▶ _About this exercise_: The lines to copy are those with "Chain" in them. Pull each one from the entries below.

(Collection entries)
•••
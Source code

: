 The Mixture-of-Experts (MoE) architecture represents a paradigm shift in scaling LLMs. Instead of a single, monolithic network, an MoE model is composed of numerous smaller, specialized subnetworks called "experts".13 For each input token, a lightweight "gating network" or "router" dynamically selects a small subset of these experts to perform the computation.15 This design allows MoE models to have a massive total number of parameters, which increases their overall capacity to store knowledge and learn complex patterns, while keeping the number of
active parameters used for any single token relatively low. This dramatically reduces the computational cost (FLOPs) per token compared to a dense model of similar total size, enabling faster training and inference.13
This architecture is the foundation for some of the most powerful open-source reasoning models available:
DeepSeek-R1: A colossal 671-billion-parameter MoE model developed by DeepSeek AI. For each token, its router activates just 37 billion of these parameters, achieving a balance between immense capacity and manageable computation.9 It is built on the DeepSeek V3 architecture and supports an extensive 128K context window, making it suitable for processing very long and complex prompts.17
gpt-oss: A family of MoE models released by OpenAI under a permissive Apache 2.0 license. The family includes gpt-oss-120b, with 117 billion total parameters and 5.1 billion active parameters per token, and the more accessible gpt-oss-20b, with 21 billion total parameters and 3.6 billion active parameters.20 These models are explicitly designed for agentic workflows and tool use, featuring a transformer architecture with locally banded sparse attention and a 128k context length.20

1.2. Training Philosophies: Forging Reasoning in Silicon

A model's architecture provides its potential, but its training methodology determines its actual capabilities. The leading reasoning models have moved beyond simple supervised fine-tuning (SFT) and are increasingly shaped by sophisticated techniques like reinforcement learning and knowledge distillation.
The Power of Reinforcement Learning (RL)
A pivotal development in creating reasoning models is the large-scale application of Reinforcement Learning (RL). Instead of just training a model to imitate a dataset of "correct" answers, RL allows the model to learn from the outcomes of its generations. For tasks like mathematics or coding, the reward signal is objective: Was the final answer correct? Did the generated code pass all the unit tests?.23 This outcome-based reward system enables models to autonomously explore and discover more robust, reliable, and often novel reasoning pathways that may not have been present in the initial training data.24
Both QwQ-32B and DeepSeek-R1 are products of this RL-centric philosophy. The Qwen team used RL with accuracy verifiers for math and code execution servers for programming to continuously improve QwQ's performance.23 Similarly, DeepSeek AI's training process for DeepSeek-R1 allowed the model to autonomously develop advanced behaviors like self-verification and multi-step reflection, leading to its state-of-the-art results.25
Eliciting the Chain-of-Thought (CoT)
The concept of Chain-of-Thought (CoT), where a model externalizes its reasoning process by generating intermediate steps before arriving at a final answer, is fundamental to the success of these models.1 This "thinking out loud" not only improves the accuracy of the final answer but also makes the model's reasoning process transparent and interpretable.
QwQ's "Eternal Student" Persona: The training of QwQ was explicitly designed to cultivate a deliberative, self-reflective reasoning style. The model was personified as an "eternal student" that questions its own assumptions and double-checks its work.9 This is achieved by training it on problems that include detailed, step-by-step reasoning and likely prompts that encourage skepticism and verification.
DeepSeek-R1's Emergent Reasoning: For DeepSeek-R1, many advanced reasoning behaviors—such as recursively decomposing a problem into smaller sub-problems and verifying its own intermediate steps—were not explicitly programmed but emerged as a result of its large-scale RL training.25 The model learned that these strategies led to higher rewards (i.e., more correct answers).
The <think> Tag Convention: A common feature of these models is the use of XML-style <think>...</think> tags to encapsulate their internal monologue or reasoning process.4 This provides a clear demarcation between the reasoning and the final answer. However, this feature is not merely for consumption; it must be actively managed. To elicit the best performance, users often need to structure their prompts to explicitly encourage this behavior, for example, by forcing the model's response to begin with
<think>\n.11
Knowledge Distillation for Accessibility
•••
▶ _Output of the task_:
Eliciting the Chain-of-Thought (CoT)
The concept of Chain-of-Thought (CoT), where a model externalizes its reasoning process by generating intermediate steps before arriving at a final answer, is fundamental to the success of these models.1 This "thinking out loud" not only improves the accuracy of the final answer but also makes the model's reasoning process transparent and interpretable.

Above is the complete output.